Une première participation à la Coupe du Monde de Rugby Féminin (en huit éditions) et voici un premier bilan à chaud un peu abrupte : cinq matches, cinq défaites et une dernière place pour la 23e nation mondiale, l'équipe la moins bien classée avant et après ce mondial. Et pourtant, elle n'a pas démérité !

« On ne se sent pas ridicules ; on est très fières de nos prestations. Nous n'avons jamais abandonné », souligne la Française Amélie Seure, troisième-ligne de l'équipe, qui a disputé 281 minutes de jeu au cours des trois semaines de tournoi. « On profite de chaque mini victoire : un turn-over, une percée, une relance… Toutes, dans l'équipe, nous sommes fières de notre investissement. Il faut régler certaines petites défaillances techniques, mais je pense qu'on n'a pas à rougir. » Une fraîcheur qui contraste avec d'autres grosse équipes. Mais Hong Kong sait d'où elle vient et sait également où elle veut aller.

Une identité trouvée

Au cours des cinq rencontres, l'équipe de Hong Kong a réussi à inscrire 27 points dont quatre essais (deux contre le Pays de Galles, un contre l'Espagne et un contre le Japon), deux transformations et une pénalité. Les 98-0 et 121-0 respectivement contre le Canada et la Nouvelle-Zélande étaient sévères bien qu'attendus. Mais Hong Kong a réussi à perturber les attaques du Pays de Galles (défaite 39-15), de l'Espagne (défaite 31-7) et du Japon (44-5), équipe contre laquelle les filles avaient pourtant pris la marée un mois avant à domicile.

Quelques joueuses sont clairement sorties du lot telles la jeune centre Kelsie Bouttle, la centre Natasha Olson-Thorne, la talonneur Karen So, la demi d'ouverture Rose Hopewell-Fong ou la demi de mêlée Jessica Ho.

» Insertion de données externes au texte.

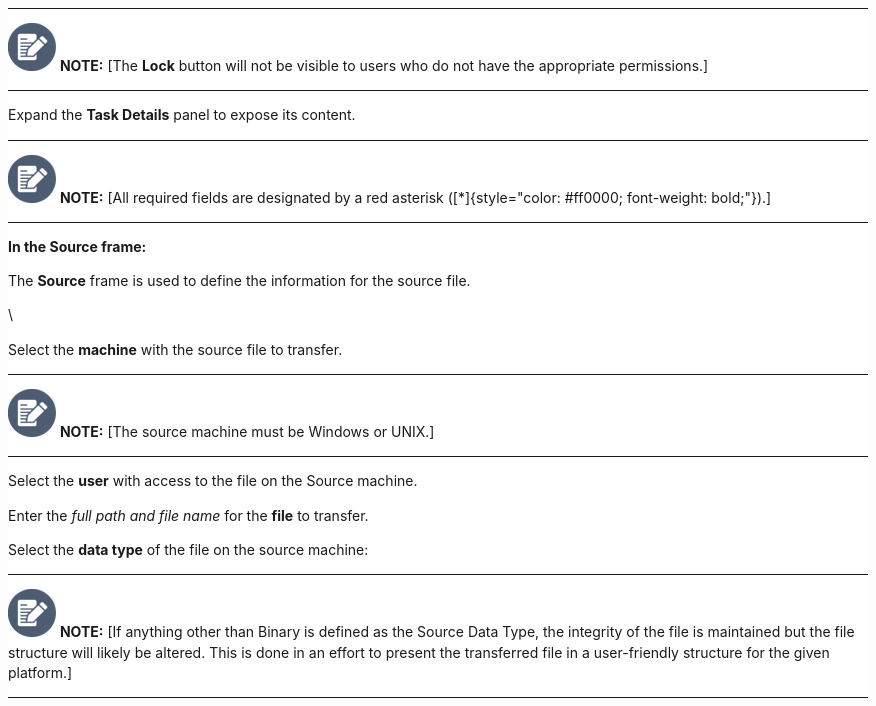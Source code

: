   -------------------------------------------------------------------------------------------------------------------------------- -----------------------------------------------------------------------------------------------------------------------
  ![White pencil/paper icon on gray circular background](../../../Resources/Images/note-icon(48x48).png "Note icon")   **NOTE:** [The **Lock** button will not be visible to users who do not have the appropriate permissions.]
  -------------------------------------------------------------------------------------------------------------------------------- -----------------------------------------------------------------------------------------------------------------------

Expand the **Task Details** panel to expose its content.

  -------------------------------------------------------------------------------------------------------------------------------- ----------------------------------------------------------------------------------------------------------------------------------
  ![White pencil/paper icon on gray circular background](../../../Resources/Images/note-icon(48x48).png "Note icon")   **NOTE:** [All required fields are designated by a red asterisk ([\*]{style="color: #ff0000; font-weight: bold;"}).]
  -------------------------------------------------------------------------------------------------------------------------------- ----------------------------------------------------------------------------------------------------------------------------------

**In the Source frame:**

The **Source** frame is used to define the information for the source
file.

\

Select the **machine** with the source file to transfer.

  -------------------------------------------------------------------------------------------------------------------------------- ---------------------------------------------------------------------
  ![White pencil/paper icon on gray circular background](../../../Resources/Images/note-icon(48x48).png "Note icon")   **NOTE:** [The source machine must be Windows or UNIX.]
  -------------------------------------------------------------------------------------------------------------------------------- ---------------------------------------------------------------------

Select the **user** with access to the file on the Source machine.

Enter the *full path and file name* for the **file** to transfer.

Select the **data type** of the file on the source machine:

  -------------------------------------------------------------------------------------------------------------------------------- -------------------------------------------------------------------------------------------------------------------------------------------------------------------------------------------------------------------------------------------------------------------------------------------------
  ![White pencil/paper icon on gray circular background](../../../Resources/Images/note-icon(48x48).png "Note icon")   **NOTE:** [If anything other than Binary is defined as the Source Data Type, the integrity of the file is maintained but the file structure will likely be altered. This is done in an effort to present the transferred file in a user-friendly structure for the given platform.]
  -------------------------------------------------------------------------------------------------------------------------------- -------------------------------------------------------------------------------------------------------------------------------------------------------------------------------------------------------------------------------------------------------------------------------------------------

« On a un peu trouvé notre identité auprès de la zone de contact. Nous sommes plus petites, donc on essaie d'utiliser ça à notre avantage dans les zones de ruck par exemple pour garder nos ballons », raconte Amélie Seure. « Contre l'Espagne, nous avons eu une série de 18 phases d'affilée alors qu'avant ça ne nous arrivait jamais. On progresse, on progresse. Mais au niveau de l'impact effectif, la ligne est difficile. Il faut qu'on travaille pour être plus efficace. On a 61 % de possession sur le match contre l'Espagne (mais 23% dans les dix dernières minutes, ndlr). Notre temps de réaction n'est peut-être pas si efficace et c'est là-dessus que nous devons travailler encore plus. Ça veut dire que nous sommes capables de jouer ballon en main. Même si on ne fait pas 20 mètres de percée, on avance. »

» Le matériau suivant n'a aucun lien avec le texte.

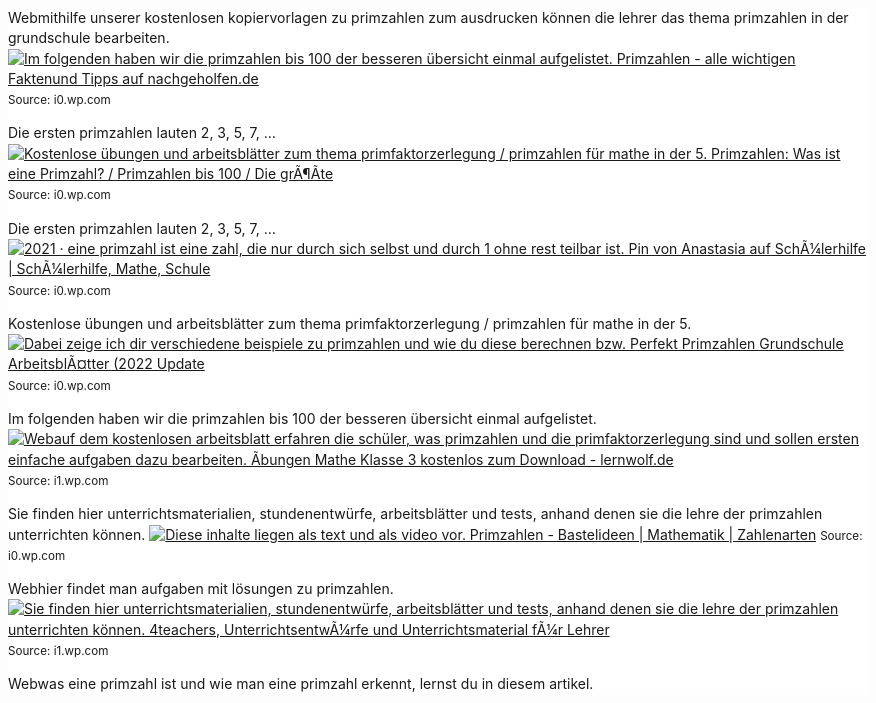 Webmithilfe unserer kostenlosen kopiervorlagen zu primzahlen zum ausdrucken können die lehrer das thema primzahlen in der grundschule bearbeiten.
[![Im folgenden haben wir die primzahlen bis 100 der besseren übersicht einmal aufgelistet. Primzahlen - alle wichtigen Faktenund Tipps auf nachgeholfen.de](https://i1.wp.com/tse3.mm.bing.net/th?id=OIP.8WZ2LVhYN8Gbe59hYmP8NwHaHa&amp;pid=15.1 "Primzahlen - alle wichtigen Faktenund Tipps auf nachgeholfen.de")](https://i0.wp.com/i.pinimg.com/originals/f6/ce/ae/f6ceae56a8e9672b368570003cb034aa.jpg)
<small>Source: i0.wp.com</small>

Die ersten primzahlen lauten 2, 3, 5, 7, …
[![Kostenlose übungen und arbeitsblätter zum thema primfaktorzerlegung / primzahlen für mathe in der 5. Primzahlen: Was ist eine Primzahl? / Primzahlen bis 100 / Die grÃ¶Ãte](https://i0.wp.com/tse2.mm.bing.net/th?id=OIP.6S-GUbH86LFv3Wc6Eb8Z3wHaNK&amp;pid=15.1 "Primzahlen: Was ist eine Primzahl? / Primzahlen bis 100 / Die grÃ¶Ãte")](https://i0.wp.com/i.pinimg.com/originals/1e/67/e8/1e67e8bf67f42810bc8c409b27fcabdf.jpg)
<small>Source: i0.wp.com</small>

Die ersten primzahlen lauten 2, 3, 5, 7, …
[![2021 · eine primzahl ist eine zahl, die nur durch sich selbst und durch 1 ohne rest teilbar ist. Pin von Anastasia auf SchÃ¼lerhilfe | SchÃ¼lerhilfe, Mathe, Schule](https://i0.wp.com/tse2.mm.bing.net/th?id=OIP.k3pGF_J42c7_zfdIntvDlwHaIy&amp;pid=15.1 "Pin von Anastasia auf SchÃ¼lerhilfe | SchÃ¼lerhilfe, Mathe, Schule")](https://i0.wp.com/i.pinimg.com/originals/93/6e/06/936e060e7c8d026770d0dc23adb2fa50.jpg)
<small>Source: i0.wp.com</small>

Kostenlose übungen und arbeitsblätter zum thema primfaktorzerlegung / primzahlen für mathe in der 5.
[![Dabei zeige ich dir verschiedene beispiele zu primzahlen und wie du diese berechnen bzw. Perfekt Primzahlen Grundschule ArbeitsblÃ¤tter (2022 Update](https://i1.wp.com/tse4.mm.bing.net/th?id=OIP.YLsOi1E8L1h1XUncad5zJAHaKn&amp;pid=15.1 "Perfekt Primzahlen Grundschule ArbeitsblÃ¤tter (2022 Update")](https://i0.wp.com/www.jungemedienwerkstatt.de/arbeitsblaetter/bilder/aufgaben-zu-teilern-vielfachen-und-primzahlen-480x688.jpg)
<small>Source: i0.wp.com</small>

Im folgenden haben wir die primzahlen bis 100 der besseren übersicht einmal aufgelistet.
[![Webauf dem kostenlosen arbeitsblatt erfahren die schüler, was primzahlen und die primfaktorzerlegung sind und sollen ersten einfache aufgaben dazu bearbeiten. Ãbungen Mathe Klasse 3 kostenlos zum Download - lernwolf.de](https://i1.wp.com/tse3.mm.bing.net/th?id=OIP.U8-izwc4nPqsch_T1I6rNwHaKE&amp;pid=15.1 "Ãbungen Mathe Klasse 3 kostenlos zum Download - lernwolf.de")](https://i1.wp.com/www.lernwolf.de/files/dokumente/Mathematik/142-uebungsblatt-gratis-mathematik-teiler-primzahlen.jpg)
<small>Source: i1.wp.com</small>

Sie finden hier unterrichtsmaterialien, stundenentwürfe, arbeitsblätter und tests, anhand denen sie die lehre der primzahlen unterrichten können.
[![Diese inhalte liegen als text und als video vor. Primzahlen - Bastelideen | Mathematik | Zahlenarten](https://i1.wp.com/tse2.mm.bing.net/th?id=OIP.KZBId_R3wYXgljdbdaFM4QAAAA&amp;pid=15.1 "Primzahlen - Bastelideen | Mathematik | Zahlenarten")](https://i0.wp.com/www.aduis.de/bastelideen/102256_MA_A_D.jpg)
<small>Source: i0.wp.com</small>

Webhier findet man aufgaben mit lösungen zu primzahlen.
[![Sie finden hier unterrichtsmaterialien, stundenentwürfe, arbeitsblätter und tests, anhand denen sie die lehre der primzahlen unterrichten können. 4teachers, UnterrichtsentwÃ¼rfe und Unterrichtsmaterial fÃ¼r Lehrer](https://i1.wp.com/tse4.mm.bing.net/th?id=OIP.kM4wUfUO_I1-q3vWyUEmRAAAAA&amp;pid=15.1 "4teachers, UnterrichtsentwÃ¼rfe und Unterrichtsmaterial fÃ¼r Lehrer")](https://i1.wp.com/i.pinimg.com/originals/eb/64/00/eb6400fc277cc68064b56d0930cf7140.jpg)
<small>Source: i1.wp.com</small>

Webwas eine primzahl ist und wie man eine primzahl erkennt, lernst du in diesem artikel.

Amélie l'admet, le rythme Coupe du Monde est âpre : des matches tous les quatre jours où il faut tenir parfois plus de 80 minutes. « On voit la progression à chaque match. Ce qui est un peu frustrant c'est que dans les 20 dernières minutes on laisse passer un essai qui est évitable. Il faut tenir », dit-elle. Néanmoins, aucun gros bobo n'a été à déplorer, si ce n'est quelques protocoles commotions déclenchés (en préventif) ainsi qu'un pied cassé... à l'entraînement avant le début du tournoi !

Fierté

La petite nation du rugby (22 707 joueurs hommes et femmes recensés en 2016) a néanmoins montré un beau visage pendant les trois semaines de compétition. Avec l'Angleterre, l'Espagne et l'Italie, Hong Kong fait partie des équipes les plus disciplinées : un seul carton jaune en cinq rencontres. « Certes il y a l'aspect rugby et nous sommes une petite nation. Mais il y a la volonté de progresser ! Beaucoup de monde pensent qu'on ne devrait pas être là, mais nous avons une légitimité. Avant toute chose, il s'agit de montrer aux filles de Hong Kong que le rugby est un sport accessible pour elles et qu'il y a un avenir », assure la Française, naturalisée depuis et que l'on retrouve également dans l'équipe nationale à 7.

Dans cette mégalopole de 7 millions d'habitants, la nouvelle de la participation de l'équipe nationale s'est vite propagée et la presse s'est fait l'écho de la prestation des filles qui ont reçu beaucoup de messages d'encouragement.

« Notre objectif est de montrer que nous sommes là légitimement, d'être encore là dans quatre ans et d'encore plus progresser. Nous sommes très récentes en tant que nation de rugby et nous n'avons pas à rougir. C'est en étant confronté aux meilleures nations internationales qu'on progresse le plus. Si on arrive à inspirer toute cette nouvelle génération, ce sera gagné », clame Amélie Seure, reprenant ainsi le mot d'ordre de la coach Jo Hull qui n'a cessé de pousser son équipe vers le meilleur d'elle-même.